━━━ DATA UNDER STUDY ━━━

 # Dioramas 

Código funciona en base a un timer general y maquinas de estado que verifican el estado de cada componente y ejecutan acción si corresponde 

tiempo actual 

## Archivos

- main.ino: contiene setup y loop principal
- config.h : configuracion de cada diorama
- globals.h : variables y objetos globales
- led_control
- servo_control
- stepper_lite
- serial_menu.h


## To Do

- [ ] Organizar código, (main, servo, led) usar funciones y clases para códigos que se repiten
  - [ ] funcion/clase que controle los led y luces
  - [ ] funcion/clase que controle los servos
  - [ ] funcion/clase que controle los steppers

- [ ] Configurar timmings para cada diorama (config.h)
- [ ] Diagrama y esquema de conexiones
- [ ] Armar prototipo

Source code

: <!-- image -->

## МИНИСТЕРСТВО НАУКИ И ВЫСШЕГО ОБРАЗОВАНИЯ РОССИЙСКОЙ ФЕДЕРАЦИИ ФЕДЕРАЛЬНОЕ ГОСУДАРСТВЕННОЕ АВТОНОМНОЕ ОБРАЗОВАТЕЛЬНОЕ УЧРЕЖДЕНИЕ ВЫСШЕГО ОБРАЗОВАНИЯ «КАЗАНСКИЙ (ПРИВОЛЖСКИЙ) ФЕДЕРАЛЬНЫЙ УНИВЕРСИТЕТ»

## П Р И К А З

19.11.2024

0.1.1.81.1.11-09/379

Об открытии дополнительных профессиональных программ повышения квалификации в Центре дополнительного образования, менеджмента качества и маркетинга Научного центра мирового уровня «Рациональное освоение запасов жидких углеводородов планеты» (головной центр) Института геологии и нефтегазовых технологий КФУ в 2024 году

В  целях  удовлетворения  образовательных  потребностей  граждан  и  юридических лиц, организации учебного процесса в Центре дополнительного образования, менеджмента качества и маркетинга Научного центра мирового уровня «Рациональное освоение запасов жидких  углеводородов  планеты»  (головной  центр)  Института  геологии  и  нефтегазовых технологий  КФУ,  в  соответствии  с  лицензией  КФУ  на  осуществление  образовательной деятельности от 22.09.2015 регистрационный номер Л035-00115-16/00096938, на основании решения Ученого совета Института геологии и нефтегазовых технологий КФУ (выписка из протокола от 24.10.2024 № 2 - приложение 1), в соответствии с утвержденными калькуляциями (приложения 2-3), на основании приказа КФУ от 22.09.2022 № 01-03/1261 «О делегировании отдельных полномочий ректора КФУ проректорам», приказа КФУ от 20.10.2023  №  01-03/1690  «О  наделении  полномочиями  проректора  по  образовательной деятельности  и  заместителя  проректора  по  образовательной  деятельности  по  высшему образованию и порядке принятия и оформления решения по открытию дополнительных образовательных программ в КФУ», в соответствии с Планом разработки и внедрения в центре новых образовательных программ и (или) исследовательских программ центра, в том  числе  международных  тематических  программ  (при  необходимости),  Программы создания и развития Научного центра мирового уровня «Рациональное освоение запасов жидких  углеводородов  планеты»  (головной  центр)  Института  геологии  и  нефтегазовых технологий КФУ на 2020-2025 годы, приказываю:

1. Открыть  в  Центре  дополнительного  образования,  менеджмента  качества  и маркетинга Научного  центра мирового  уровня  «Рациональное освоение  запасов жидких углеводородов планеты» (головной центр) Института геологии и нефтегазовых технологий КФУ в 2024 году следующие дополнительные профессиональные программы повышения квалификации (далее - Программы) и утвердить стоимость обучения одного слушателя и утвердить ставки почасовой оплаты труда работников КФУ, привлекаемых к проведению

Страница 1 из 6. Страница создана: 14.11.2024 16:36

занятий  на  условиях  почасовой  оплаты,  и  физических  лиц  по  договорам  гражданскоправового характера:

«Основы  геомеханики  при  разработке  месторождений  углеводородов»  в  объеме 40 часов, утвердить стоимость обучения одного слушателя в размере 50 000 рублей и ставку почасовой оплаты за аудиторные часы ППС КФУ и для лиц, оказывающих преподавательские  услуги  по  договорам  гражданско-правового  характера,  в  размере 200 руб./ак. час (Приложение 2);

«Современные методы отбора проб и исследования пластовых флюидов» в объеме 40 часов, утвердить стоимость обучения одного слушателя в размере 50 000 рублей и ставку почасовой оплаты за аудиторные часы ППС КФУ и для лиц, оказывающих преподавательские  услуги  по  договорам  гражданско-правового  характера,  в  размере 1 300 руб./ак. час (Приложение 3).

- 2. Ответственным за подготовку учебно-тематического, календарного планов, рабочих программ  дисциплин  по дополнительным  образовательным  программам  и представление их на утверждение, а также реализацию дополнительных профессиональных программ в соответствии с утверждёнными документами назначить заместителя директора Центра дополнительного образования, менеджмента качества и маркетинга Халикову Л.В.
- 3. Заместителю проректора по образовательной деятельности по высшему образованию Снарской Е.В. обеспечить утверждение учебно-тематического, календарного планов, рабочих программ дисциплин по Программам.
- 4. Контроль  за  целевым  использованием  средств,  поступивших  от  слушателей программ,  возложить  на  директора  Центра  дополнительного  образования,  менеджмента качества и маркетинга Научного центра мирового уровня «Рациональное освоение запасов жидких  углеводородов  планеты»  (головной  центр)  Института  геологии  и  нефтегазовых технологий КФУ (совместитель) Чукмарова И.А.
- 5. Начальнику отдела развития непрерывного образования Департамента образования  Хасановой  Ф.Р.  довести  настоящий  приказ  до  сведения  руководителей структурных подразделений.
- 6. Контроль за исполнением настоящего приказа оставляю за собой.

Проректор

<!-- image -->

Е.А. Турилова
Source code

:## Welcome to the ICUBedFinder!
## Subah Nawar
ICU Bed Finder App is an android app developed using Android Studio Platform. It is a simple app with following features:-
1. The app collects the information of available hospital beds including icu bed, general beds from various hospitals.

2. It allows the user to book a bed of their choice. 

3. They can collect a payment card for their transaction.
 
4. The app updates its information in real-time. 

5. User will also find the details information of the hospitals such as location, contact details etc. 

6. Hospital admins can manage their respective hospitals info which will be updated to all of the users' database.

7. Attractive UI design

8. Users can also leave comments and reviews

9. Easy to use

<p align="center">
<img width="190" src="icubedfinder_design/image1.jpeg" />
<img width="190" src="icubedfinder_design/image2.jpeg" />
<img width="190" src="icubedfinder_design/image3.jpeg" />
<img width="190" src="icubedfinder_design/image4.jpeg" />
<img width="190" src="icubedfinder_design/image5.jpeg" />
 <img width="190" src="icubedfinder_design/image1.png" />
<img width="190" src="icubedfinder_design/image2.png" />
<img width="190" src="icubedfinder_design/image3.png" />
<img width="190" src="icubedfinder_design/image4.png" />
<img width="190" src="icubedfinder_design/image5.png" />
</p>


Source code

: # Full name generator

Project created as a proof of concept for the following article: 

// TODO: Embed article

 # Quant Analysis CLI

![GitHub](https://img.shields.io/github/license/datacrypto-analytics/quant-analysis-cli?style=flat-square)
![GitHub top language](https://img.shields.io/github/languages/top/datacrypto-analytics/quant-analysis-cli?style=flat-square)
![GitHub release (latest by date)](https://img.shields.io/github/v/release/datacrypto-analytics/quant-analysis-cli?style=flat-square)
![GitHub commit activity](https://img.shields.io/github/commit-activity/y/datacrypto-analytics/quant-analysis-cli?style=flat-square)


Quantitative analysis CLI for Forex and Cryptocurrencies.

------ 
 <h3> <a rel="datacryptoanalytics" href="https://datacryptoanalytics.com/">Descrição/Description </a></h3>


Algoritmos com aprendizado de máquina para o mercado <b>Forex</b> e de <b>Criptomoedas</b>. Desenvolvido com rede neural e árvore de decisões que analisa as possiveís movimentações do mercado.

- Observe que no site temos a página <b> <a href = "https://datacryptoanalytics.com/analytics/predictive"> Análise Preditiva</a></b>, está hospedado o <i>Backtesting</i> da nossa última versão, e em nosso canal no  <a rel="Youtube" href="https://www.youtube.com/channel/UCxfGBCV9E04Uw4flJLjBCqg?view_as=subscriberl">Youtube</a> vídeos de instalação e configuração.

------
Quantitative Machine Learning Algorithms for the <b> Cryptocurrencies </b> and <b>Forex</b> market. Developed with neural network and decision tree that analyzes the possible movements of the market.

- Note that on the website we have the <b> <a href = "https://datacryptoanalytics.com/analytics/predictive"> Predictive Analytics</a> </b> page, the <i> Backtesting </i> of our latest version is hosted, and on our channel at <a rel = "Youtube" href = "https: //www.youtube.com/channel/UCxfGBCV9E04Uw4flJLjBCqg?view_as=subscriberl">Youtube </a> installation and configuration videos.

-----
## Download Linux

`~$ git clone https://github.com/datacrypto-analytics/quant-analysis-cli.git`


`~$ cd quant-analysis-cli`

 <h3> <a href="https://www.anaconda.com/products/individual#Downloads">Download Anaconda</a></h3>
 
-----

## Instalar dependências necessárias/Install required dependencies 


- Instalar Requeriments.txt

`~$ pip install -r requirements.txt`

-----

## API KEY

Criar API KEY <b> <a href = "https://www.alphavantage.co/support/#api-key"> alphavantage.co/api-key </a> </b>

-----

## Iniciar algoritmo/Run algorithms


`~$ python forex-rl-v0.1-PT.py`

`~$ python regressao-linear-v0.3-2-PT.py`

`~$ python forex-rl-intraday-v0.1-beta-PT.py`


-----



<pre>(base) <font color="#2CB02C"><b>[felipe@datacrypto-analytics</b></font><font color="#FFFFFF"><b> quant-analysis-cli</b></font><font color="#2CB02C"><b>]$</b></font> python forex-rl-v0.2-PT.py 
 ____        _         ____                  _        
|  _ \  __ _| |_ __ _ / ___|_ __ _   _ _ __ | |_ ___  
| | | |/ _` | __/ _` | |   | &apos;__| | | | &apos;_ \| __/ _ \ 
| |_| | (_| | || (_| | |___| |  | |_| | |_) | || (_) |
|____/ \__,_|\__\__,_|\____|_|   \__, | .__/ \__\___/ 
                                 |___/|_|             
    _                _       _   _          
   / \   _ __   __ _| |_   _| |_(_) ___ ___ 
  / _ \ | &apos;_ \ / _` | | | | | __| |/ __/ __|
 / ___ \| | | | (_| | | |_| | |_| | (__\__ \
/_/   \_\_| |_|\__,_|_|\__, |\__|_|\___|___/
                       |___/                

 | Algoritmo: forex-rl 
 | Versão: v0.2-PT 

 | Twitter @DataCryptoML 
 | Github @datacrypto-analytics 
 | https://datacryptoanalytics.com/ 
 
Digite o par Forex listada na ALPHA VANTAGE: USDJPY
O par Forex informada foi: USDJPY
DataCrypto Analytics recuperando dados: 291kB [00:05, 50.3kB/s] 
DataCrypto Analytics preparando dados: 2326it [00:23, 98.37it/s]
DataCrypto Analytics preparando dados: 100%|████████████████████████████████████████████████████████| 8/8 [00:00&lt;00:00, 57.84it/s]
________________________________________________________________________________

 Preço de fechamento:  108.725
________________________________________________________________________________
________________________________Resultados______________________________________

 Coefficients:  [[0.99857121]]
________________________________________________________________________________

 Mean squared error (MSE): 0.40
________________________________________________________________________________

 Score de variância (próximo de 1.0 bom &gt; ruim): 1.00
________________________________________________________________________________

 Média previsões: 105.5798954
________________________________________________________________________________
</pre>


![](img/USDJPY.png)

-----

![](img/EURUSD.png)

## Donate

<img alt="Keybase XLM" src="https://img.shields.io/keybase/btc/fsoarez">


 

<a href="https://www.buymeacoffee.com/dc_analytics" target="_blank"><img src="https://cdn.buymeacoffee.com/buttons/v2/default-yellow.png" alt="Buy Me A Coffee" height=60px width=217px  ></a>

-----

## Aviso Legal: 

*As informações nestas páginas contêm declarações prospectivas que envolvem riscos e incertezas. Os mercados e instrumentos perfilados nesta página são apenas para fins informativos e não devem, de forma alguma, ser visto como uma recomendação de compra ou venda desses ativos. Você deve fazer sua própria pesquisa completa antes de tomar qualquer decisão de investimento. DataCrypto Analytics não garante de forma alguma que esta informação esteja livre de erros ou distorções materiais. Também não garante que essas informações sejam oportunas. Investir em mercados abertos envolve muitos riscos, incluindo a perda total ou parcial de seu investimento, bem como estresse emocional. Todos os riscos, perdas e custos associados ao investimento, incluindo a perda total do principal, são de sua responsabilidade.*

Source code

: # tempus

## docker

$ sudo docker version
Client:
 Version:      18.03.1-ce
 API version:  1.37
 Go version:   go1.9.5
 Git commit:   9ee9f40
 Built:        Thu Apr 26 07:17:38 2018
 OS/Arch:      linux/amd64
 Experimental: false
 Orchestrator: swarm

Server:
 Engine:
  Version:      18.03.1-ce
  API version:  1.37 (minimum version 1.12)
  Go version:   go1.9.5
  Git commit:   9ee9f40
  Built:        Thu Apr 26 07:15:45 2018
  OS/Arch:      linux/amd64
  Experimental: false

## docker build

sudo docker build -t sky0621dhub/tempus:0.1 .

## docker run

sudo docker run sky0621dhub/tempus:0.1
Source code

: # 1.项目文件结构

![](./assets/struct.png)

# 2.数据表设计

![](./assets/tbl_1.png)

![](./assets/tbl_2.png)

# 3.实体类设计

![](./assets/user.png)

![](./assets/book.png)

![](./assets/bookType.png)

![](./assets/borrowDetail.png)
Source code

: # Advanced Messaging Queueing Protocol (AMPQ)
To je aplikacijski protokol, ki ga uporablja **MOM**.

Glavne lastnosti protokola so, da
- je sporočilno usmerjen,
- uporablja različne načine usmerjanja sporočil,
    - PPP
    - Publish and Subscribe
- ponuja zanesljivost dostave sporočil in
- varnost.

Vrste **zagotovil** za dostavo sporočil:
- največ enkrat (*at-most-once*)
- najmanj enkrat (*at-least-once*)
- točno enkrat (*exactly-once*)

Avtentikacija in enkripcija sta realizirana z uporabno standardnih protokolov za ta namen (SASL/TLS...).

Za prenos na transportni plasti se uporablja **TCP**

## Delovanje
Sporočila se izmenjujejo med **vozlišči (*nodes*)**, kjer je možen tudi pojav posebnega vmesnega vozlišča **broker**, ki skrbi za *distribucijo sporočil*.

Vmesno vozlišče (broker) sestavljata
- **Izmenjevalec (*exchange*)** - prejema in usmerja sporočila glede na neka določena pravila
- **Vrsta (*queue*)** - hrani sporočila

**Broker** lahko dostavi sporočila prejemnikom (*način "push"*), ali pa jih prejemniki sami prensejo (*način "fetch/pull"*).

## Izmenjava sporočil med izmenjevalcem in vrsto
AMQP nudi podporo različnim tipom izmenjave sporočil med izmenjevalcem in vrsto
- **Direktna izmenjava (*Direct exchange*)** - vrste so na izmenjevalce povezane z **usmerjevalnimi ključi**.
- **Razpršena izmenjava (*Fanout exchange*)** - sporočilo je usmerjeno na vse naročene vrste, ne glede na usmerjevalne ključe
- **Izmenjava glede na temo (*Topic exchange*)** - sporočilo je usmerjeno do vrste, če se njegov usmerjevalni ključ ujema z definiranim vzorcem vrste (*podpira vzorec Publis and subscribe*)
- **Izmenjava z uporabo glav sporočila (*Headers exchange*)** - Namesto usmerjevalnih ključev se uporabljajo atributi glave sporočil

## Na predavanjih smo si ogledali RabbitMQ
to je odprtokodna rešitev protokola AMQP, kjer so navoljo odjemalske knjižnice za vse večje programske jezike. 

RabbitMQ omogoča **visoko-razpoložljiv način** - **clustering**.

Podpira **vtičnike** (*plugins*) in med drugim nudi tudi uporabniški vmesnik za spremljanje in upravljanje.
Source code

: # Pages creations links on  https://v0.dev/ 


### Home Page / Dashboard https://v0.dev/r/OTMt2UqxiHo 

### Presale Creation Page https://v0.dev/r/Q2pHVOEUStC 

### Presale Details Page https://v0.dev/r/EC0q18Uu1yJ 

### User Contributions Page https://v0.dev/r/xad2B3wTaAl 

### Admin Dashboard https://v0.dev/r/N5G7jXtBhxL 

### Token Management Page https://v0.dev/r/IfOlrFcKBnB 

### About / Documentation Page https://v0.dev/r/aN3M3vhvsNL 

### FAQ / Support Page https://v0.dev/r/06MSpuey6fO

━━━

**TASK TO CARRY OUT:** Only the lines above starting at the one containing "- serial_menu.h" and ending at the one containing "Об открытии дополнительных", both included, are to be returned, exactly as they read.

**EXERCISE ANSWER:**
- serial_menu.h


## To Do

- [ ] Organizar código, (main, servo, led) usar funciones y clases para códigos que se repiten
  - [ ] funcion/clase que controle los led y luces
  - [ ] funcion/clase que controle los servos
  - [ ] funcion/clase que controle los steppers

- [ ] Configurar timmings para cada diorama (config.h)
- [ ] Diagrama y esquema de conexiones
- [ ] Armar prototipo

Source code

: <!-- image -->

## МИНИСТЕРСТВО НАУКИ И ВЫСШЕГО ОБРАЗОВАНИЯ РОССИЙСКОЙ ФЕДЕРАЦИИ ФЕДЕРАЛЬНОЕ ГОСУДАРСТВЕННОЕ АВТОНОМНОЕ ОБРАЗОВАТЕЛЬНОЕ УЧРЕЖДЕНИЕ ВЫСШЕГО ОБРАЗОВАНИЯ «КАЗАНСКИЙ (ПРИВОЛЖСКИЙ) ФЕДЕРАЛЬНЫЙ УНИВЕРСИТЕТ»

## П Р И К А З

19.11.2024

0.1.1.81.1.11-09/379

Об открытии дополнительных профессиональных программ повышения квалификации в Центре дополнительного образования, менеджмента качества и маркетинга Научного центра мирового уровня «Рациональное освоение запасов жидких углеводородов планеты» (головной центр) Института геологии и нефтегазовых технологий КФУ в 2024 году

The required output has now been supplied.